On July 10, 1985 respondent filed a garnishment proceeding against Plummer to recover the amount of the September 1 judgment. Plummer's employer withheld $405.67 from his wages. After learning about the garnishment, Plummer went to respondent's office but was unable to find her there. He then had a discussion with her secretary who prepared for his signature a promissory note by which he agreed to pay $2,246.00 in monthly installments of $50.00 each in return for respondent's release of the garnishment process. Plummer signed the note and paid $50.00.

Apparently in response to a grievance, respondent represented to the General Counsel on September 30, 1986 that she did not "file

                any illegal garnishment" or fail to release "that proper garnishment."   In so doing she failed to disclose in her written response that she had, in fact, been informed of the September 1 ruling's vacation
                
COUNT II

Because she could not properly care for them, Mrs. R., an Enid resident, voluntarily placed on February 13, 1985 two of her three children with the Department of Human Services [DHS] in Garfield County. Respondent had represented a couple that adopted her third child. On March 4, 1985 Mrs. R. told respondent she wanted to place her other two children for adoption. Two days later, Lola Robinson [Robinson], who was working in respondent's office, notified DHS of Mrs. R's plans. Meanwhile Robinson spoke on several occasions with Mr. and Mrs. Chambers [Chambers], Mississippi residents, about adopting the two children. She told them that they could pick up the children in Tulsa on March 11, 1985 and have their custody until the adoption proceedings became final.

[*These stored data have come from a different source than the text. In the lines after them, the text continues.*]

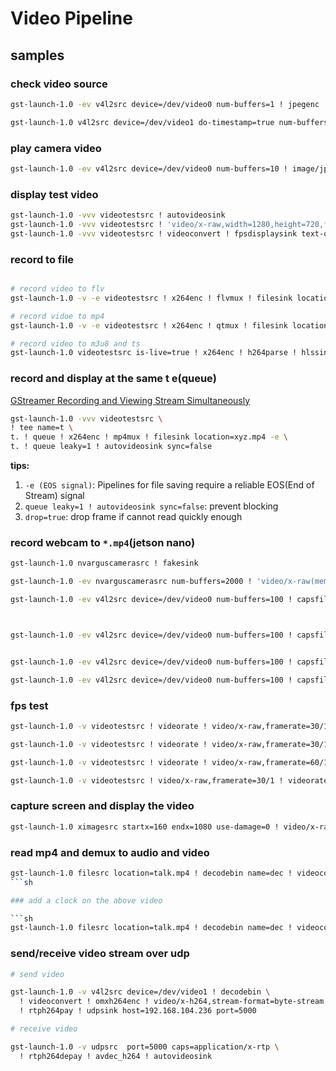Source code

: # Video Pipeline

## samples
### check video source

```sh
gst-launch-1.0 -ev v4l2src device=/dev/video0 num-buffers=1 ! jpegenc ! filesink location=videotest.jpg

gst-launch-1.0 v4l2src device=/dev/video1 do-timestamp=true num-buffers=10 ! image/jpeg,width=1920,height=1080,framerate=20/1 ! jpegparse ! multifilesink location=videotest_%03d.jpeg

```


### play camera video

```sh
gst-launch-1.0 -ev v4l2src device=/dev/video0 num-buffers=10 ! image/jpeg,width=1920,height=1080,framerate=20/1 ! xvimagesink

```


### display test video

```sh
gst-launch-1.0 -vvv videotestsrc ! autovideosink
gst-launch-1.0 -vvv videotestsrc ! 'video/x-raw,width=1280,height=720,format=RGB,framerate=60/1' ! fpsdisplaysink
gst-launch-1.0 -vvv videotestsrc ! videoconvert ! fpsdisplaysink text-overlay=false
```

### record to file
```sh

# record video to flv
gst-launch-1.0 -v -e videotestsrc ! x264enc ! flvmux ! filesink location=xyz.flv

# record vidoe to mp4
gst-launch-1.0 -v -e videotestsrc ! x264enc ! qtmux ! filesink location=xyz.mp4

# record video to m3u8 and ts
gst-launch-1.0 videotestsrc is-live=true ! x264enc ! h264parse ! hlssink2 max-files=5
```

### record and display at the same t e(queue)

[GStreamer Recording and Viewing Stream Simultaneously](https://stackoverflow.com/questions/37444615/gstreamer-recording-and-viewing-stream-simultaneously)

```sh
gst-launch-1.0 -vvv videotestsrc \
! tee name=t \
t. ! queue ! x264enc ! mp4mux ! filesink location=xyz.mp4 -e \
t. ! queue leaky=1 ! autovideosink sync=false
```

**tips:**

1. `-e (EOS signal)`: Pipelines for file saving require a reliable EOS(End of Stream) signal
2. `queue leaky=1 ! autovideosink sync=false`: prevent blocking 
3. `drop=true`: drop frame if cannot read quickly enough


### record webcam to `*.mp4`(jetson nano)

```sh
gst-launch-1.0 nvarguscamerasrc ! fakesink

gst-launch-1.0 -ev nvarguscamerasrc num-buffers=2000 ! 'video/x-raw(memory:NVMM),width=1920, height=1080, framerate=30/1, format=NV12' ! omxh264enc ! qtmux ! filesink location=test.mp4

gst-launch-1.0 -ev v4l2src device=/dev/video0 num-buffers=100 ! capsfilter caps='video/x-raw,width=1920, height=1080, framerate=60/1' ! nvvideoconvert ! videorate ! capsfilter caps='video/x-raw,width=1920, height=1080, framerate=20/1' ! nvv4l2h264enc ! h264parse ! mp4mux ! filesink location=test.mp4                  



gst-launch-1.0 -ev v4l2src device=/dev/video0 num-buffers=100 ! capsfilter caps='video/x-raw,width=1920, height=1080, framerate=60/1' ! nvvideoconvert ! videorate max-rate=30 drop-only=1 ! nvv4l2h264enc ! h264parse ! mp4mux ! filesink location=test.mp4 


gst-launch-1.0 -ev v4l2src device=/dev/video0 num-buffers=100 ! capsfilter caps='video/x-raw,width=1920, height=1080, framerate=60/1' ! nvvideoconvert ! videorate max-rate=30 ! capsfilter caps='video/x-raw,framerate=30/1' ! nvv4l2h264enc ! h264parse ! mp4mux ! filesink location=test.mp4 

gst-launch-1.0 -ev v4l2src device=/dev/video0 num-buffers=100 ! capsfilter caps='video/x-raw,width=1920, height=1080, framerate=60/1' ! nvvideoconvert ! videorate max-rate=30 ! nvv4l2h264enc ! h264parse ! mp4mux ! filesink location=test.mp4 
```

### fps test
```sh
gst-launch-1.0 -v videotestsrc ! videorate ! video/x-raw,framerate=30/1 ! videoconvert ! autovideosink

gst-launch-1.0 -v videotestsrc ! videorate ! video/x-raw,framerate=30/1 ! x264enc tune=zerolatency bitrate=16000000 speed-preset=superfast ! rtph264pay ! udpsink port=5000 host=$HOST

gst-launch-1.0 -v videotestsrc ! videorate ! video/x-raw,framerate=60/1 ! x264enc tune=zerolatency bitrate=16000000 speed-preset=superfast ! h264parse ! rtph264pay ! udpsink port=5000 host=$HOST

gst-launch-1.0 -v videotestsrc ! video/x-raw,framerate=30/1 ! videorate ! video/x-raw,framerate=60/1 ! x264enc tune=zerolatency bitrate=16000000 speed-preset=superfast ! rtph264pay ! udpsink port=5000 host=$HOST
```

### capture screen and display the video

```sh
gst-launch-1.0 ximagesrc startx=160 endx=1080 use-damage=0 ! video/x-raw,framerate=30/1 ! videoscale method=0 ! video/x-raw,width=640,height=480  ! ximagesink

```

### read mp4 and demux to audio and video

```sh
gst-launch-1.0 filesrc location=talk.mp4 ! decodebin name=dec ! videoconvert ! autovideosink dec. ! audioconvert ! audioresample ! autoaudiosink
```sh

### add a clock on the above video

```sh
gst-launch-1.0 filesrc location=talk.mp4 ! decodebin name=dec ! videoconvert ! clockoverlay ! autovideosink dec. ! audioconvert ! audioresample ! autoaudiosink

```

### send/receive video stream over udp

```sh
# send video

gst-launch-1.0 -v v4l2src device=/dev/video1 ! decodebin \
  ! videoconvert ! omxh264enc ! video/x-h264,stream-format=byte-stream \
  ! rtph264pay ! udpsink host=192.168.104.236 port=5000

# receive video

gst-launch-1.0 -v udpsrc  port=5000 caps=application/x-rtp \
  ! rtph264depay ! avdec_h264 ! autovideosink

```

On March 8, 1985 Mrs. R., respondent and Robinson went to DHS offices in Garfield County. Mrs. R. told the officials she wanted to keep her children and that she would take them to Tulsa where a job and a place to live would be provided for her. They all appeared before a judge in Tulsa County on March 11. There, Mrs. R. executed a written consent for the Chambers to adopt the children. That evening the Chambers met with respondent at her office in Tulsa and paid her $1,240 for services in the adoption proceedings. The Chambers took custody of the children and returned with them to Mississippi. They did this on respondent's advice that (a) it was legally permissible to do so, (b) the natural father had no legal rights in the matter and (c) he was not entitled to any notice of the adoption. Respondent failed to disclose or to advise them that it was necessary to file a petition for adoption in the county where the Chambers resided.

On March 12, 1985 respondent filed on behalf of the Chambers a petition for adoption in Tulsa County. She gave no notice of the proceeding to the natural father. Sometime later the Garfield County DHS officials notified the natural father that adoption proceedings had been commenced. The father retained a lawyer who entered an appearance in the case. On March 25, 1985 Mrs. Chambers returned to Tulsa to sign an amended adoption petition which joined the father as a party. Because Mr. Chambers did not accompany her, respondent signed his name to the pleading. Respondent filed the verified amended petition on the same day, impliedly representing to the district court that the signatures to the petition, including that of Mr. Chambers, were genuine. On March 29, 1985 respondent filed a notice of hearing on the amended petition along with her quest for a determination that the children were eligible for adoption without the consent of the natural father. She mailed this notice to the natural father at "General Delivery" in Kilgore, Texas.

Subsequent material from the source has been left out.